Oh essbee , feel free to CAT me if you want a shouldrer to cry on

As you know I have 2 asd kids. DS1 is at MS (now with supprt), wothout the support it didnt work but seems to be now , it took a lot of fighting and stress to get that help though.

DS3 is due to start MS in September and he just can't. To the extent that we are pulling him out completely until they are sorted- either he's ready for MS (FGS even the 1-1 cant change his nappies they'd call us in ), or they get him a palce in SN. There's both an ASD unit and a Communications Unit within 20 minutes of us- but his statement has to be done first (due October so no good for Sept. anyway), and then it has to go to another panel for SN school).

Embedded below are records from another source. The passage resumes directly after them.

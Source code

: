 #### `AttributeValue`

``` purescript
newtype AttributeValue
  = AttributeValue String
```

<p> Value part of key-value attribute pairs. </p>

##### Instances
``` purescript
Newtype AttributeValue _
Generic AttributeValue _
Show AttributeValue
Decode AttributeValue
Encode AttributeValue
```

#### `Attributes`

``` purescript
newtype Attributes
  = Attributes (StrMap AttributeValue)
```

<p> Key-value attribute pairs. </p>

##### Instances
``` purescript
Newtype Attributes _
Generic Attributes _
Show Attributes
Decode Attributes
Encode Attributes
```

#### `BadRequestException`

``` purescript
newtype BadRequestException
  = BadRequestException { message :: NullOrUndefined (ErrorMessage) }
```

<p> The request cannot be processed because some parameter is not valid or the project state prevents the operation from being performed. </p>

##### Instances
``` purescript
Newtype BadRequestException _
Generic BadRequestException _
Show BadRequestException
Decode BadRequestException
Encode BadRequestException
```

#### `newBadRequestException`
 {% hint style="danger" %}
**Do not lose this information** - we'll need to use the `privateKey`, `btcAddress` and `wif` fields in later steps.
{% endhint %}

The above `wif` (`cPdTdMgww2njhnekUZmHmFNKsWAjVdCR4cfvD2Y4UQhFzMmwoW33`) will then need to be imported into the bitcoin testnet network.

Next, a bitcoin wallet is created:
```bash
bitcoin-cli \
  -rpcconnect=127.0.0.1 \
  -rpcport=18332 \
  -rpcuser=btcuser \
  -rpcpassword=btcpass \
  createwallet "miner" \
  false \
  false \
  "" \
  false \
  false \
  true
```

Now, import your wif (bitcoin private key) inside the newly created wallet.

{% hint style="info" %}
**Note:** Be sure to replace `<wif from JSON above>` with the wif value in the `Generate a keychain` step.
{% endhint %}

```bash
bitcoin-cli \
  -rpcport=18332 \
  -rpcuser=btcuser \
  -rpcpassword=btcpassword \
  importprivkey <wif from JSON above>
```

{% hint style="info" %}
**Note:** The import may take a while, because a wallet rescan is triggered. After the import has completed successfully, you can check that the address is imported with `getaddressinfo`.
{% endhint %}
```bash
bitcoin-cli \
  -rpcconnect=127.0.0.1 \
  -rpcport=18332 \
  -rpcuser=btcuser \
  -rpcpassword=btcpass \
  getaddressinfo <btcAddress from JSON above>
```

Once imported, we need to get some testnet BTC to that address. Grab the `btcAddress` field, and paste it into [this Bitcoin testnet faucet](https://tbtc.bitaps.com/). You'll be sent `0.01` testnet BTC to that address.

Now, I know of 3 people in a similar palce yto you. Firstly should boardinge cver be something you WANT I have an e-mail atatchment I was once sent of people someone I know used to access funds to send her DS to boarding school. Also my firend has an ASD child she just can't sope with any mroe (she is single mum to 5) and she is considering boarding. She ahs looked into it and there doesn't seem to be suitable premises nearby (there's and ASD unit at the school he attends but LEA won't give him access ), he needs help badly but LEA aren't really interested.


The problem we have is that the whole lea seems to be set up for money saving- an ed psych (OK advisory teacher) even explained aptiently to us the other day that ASD is caused by too much TV or game boys. DS3 doesn't have a gameboy though he's obsessed with his brothers.


What am I wittering on about?

Ah yes

Different kids on the spectruma re as chalk and cheese and hence there's no right palcement for all spectrum kids. Mum's instinct imo is usually right and I would go with your gut. Moving kids is never a good idea if not needed (they wanted to trial ds3 in MS and them probably shift him after 6 weeks- do I look stupid? not that you can see me ). BUT If an LEA is suggesting specialist provision it usually means its needed as it costs and LEA's hate spending.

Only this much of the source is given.